- What to do -
Set down exactly the stretch of lines below that opens at the line containing "Никогда не следует" and continues through the last line of the entries, and nothing else.

+--

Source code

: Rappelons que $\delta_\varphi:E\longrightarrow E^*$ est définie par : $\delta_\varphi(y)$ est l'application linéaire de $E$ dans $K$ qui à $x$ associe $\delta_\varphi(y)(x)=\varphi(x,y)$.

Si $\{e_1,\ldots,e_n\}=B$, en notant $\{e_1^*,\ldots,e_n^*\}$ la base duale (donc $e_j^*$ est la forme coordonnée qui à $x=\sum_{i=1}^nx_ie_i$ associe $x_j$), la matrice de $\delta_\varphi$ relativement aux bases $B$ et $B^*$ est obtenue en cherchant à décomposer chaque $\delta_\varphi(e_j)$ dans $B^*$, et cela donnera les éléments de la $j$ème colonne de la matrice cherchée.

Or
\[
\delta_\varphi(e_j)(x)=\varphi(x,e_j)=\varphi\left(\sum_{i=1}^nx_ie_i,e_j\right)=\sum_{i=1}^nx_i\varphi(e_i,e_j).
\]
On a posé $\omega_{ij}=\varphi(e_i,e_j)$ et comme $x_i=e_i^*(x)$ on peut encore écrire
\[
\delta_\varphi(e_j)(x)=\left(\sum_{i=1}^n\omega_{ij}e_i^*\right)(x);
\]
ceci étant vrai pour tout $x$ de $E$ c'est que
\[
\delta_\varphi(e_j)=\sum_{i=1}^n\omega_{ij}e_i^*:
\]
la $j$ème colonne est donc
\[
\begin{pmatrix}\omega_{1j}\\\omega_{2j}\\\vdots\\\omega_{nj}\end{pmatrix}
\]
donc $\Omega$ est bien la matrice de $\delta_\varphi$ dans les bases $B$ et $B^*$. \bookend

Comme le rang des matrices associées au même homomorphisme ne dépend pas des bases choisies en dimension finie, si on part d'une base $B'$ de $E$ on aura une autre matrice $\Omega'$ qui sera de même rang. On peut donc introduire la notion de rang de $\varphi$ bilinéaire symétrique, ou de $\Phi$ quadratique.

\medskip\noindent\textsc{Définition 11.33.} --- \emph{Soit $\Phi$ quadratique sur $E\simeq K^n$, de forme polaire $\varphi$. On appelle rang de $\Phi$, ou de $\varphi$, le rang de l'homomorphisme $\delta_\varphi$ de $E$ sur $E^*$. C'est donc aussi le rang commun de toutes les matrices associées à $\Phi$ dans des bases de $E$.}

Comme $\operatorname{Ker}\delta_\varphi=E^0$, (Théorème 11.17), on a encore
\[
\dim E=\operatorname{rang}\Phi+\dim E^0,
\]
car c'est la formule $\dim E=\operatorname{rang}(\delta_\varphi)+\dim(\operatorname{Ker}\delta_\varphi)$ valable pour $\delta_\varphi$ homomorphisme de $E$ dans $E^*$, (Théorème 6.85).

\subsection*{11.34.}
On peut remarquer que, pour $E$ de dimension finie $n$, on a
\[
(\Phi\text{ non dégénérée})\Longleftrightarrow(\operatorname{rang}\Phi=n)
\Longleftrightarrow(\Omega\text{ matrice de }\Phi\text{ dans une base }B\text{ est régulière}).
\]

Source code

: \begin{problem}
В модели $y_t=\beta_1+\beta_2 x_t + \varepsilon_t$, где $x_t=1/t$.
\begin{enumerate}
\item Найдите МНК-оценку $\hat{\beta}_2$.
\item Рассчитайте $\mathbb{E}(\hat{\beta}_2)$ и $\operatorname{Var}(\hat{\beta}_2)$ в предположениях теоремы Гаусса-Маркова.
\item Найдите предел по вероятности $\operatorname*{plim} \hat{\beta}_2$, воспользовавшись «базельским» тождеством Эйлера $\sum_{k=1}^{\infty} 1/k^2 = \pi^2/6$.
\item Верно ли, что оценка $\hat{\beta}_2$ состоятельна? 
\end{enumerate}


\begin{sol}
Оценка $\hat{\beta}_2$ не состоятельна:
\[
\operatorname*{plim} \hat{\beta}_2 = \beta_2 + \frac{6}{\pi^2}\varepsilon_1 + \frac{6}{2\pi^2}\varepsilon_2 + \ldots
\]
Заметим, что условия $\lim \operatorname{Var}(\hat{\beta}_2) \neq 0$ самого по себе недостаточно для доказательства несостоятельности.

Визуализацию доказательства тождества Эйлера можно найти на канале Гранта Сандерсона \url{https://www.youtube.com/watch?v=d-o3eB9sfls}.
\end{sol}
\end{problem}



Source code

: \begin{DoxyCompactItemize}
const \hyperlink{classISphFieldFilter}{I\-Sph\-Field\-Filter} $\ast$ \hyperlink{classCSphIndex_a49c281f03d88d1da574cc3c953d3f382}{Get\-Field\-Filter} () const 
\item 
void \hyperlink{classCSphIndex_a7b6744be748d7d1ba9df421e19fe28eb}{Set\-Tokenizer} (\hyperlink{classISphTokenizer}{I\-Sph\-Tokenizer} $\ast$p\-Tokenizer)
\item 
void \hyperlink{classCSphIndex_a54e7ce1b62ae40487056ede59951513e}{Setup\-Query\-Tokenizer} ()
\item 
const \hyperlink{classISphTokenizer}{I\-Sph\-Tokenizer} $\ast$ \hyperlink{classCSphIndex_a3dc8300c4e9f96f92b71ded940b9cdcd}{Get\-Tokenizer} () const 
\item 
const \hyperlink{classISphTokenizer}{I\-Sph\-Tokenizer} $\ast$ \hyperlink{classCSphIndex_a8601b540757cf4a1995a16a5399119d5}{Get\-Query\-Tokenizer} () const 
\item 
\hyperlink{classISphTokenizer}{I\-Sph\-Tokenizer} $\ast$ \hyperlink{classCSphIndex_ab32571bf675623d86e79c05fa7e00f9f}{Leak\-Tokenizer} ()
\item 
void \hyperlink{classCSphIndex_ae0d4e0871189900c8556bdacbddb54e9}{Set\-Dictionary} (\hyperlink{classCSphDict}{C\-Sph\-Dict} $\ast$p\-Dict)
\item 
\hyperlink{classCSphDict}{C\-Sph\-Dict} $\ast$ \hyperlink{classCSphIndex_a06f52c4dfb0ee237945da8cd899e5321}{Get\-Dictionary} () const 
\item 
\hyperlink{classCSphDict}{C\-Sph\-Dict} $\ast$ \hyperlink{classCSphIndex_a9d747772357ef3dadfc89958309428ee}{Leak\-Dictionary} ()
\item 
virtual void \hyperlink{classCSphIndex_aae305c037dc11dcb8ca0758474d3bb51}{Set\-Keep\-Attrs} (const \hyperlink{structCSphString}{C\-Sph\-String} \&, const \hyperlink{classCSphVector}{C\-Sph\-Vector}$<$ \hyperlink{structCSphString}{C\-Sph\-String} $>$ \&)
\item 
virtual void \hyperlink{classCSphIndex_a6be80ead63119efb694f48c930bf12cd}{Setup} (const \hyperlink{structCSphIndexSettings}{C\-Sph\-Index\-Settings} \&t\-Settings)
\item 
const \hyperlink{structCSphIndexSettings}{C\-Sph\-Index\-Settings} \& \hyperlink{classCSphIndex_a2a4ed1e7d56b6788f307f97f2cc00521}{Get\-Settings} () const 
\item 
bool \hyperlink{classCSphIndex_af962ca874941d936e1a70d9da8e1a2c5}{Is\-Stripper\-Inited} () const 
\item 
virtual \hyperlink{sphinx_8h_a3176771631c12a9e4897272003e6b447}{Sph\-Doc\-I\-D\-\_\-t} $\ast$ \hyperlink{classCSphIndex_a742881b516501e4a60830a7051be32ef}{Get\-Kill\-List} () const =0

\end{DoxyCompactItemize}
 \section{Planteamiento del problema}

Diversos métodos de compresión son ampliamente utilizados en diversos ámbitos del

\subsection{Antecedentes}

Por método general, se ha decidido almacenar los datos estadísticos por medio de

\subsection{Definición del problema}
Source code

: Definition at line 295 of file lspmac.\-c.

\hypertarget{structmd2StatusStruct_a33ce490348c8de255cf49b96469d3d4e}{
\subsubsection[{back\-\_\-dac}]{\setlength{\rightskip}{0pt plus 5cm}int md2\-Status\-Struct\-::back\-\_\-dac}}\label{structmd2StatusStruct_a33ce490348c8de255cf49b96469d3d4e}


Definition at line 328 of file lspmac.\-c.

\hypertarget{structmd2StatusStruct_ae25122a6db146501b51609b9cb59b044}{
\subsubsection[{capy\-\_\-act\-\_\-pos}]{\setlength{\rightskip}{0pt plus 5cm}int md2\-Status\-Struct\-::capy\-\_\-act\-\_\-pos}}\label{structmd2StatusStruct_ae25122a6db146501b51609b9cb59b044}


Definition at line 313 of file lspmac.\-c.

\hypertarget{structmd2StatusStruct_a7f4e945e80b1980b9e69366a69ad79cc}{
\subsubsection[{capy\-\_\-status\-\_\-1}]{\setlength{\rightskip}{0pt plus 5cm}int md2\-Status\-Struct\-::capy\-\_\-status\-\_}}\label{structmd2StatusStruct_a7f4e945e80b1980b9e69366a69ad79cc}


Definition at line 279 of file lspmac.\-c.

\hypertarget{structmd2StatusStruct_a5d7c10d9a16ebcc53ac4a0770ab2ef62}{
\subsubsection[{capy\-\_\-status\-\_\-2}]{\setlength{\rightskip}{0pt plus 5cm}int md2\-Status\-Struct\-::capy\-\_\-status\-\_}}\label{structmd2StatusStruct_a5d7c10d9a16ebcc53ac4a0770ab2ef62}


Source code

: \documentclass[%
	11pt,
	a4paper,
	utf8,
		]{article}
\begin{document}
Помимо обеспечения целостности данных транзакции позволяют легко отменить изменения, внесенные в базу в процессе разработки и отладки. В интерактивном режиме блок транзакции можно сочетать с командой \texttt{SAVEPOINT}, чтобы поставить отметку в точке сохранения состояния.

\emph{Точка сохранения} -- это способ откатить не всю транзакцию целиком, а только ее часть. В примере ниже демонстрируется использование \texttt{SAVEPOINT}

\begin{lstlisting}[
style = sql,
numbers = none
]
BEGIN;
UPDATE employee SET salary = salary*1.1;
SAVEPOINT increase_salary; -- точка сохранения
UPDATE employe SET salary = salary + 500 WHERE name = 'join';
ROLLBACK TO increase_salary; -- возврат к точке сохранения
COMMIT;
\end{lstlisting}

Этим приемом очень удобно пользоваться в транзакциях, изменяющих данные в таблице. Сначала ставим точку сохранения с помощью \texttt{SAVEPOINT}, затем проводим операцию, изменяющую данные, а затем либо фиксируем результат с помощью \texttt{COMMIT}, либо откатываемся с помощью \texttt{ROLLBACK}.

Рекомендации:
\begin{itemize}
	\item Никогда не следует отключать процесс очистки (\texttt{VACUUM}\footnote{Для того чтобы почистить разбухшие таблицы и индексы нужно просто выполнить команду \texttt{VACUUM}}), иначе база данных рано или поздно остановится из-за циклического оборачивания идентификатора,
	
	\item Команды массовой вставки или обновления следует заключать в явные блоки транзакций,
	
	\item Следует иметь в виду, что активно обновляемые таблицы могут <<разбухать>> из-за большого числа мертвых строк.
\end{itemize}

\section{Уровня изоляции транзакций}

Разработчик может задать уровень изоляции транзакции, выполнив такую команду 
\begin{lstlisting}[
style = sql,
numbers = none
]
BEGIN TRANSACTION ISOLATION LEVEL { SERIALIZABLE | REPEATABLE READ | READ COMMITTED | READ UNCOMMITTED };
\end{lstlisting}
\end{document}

+--

- Final answer -
	\item Никогда не следует отключать процесс очистки (\texttt{VACUUM}\footnote{Для того чтобы почистить разбухшие таблицы и индексы нужно просто выполнить команду \texttt{VACUUM}}), иначе база данных рано или поздно остановится из-за циклического оборачивания идентификатора,
	
	\item Команды массовой вставки или обновления следует заключать в явные блоки транзакций,
	
	\item Следует иметь в виду, что активно обновляемые таблицы могут <<разбухать>> из-за большого числа мертвых строк.
\end{itemize}

\section{Уровня изоляции транзакций}

Разработчик может задать уровень изоляции транзакции, выполнив такую команду 
\begin{lstlisting}[
style = sql,
numbers = none
]
BEGIN TRANSACTION ISOLATION LEVEL { SERIALIZABLE | REPEATABLE READ | READ COMMITTED | READ UNCOMMITTED };
\end{lstlisting}
\end{document}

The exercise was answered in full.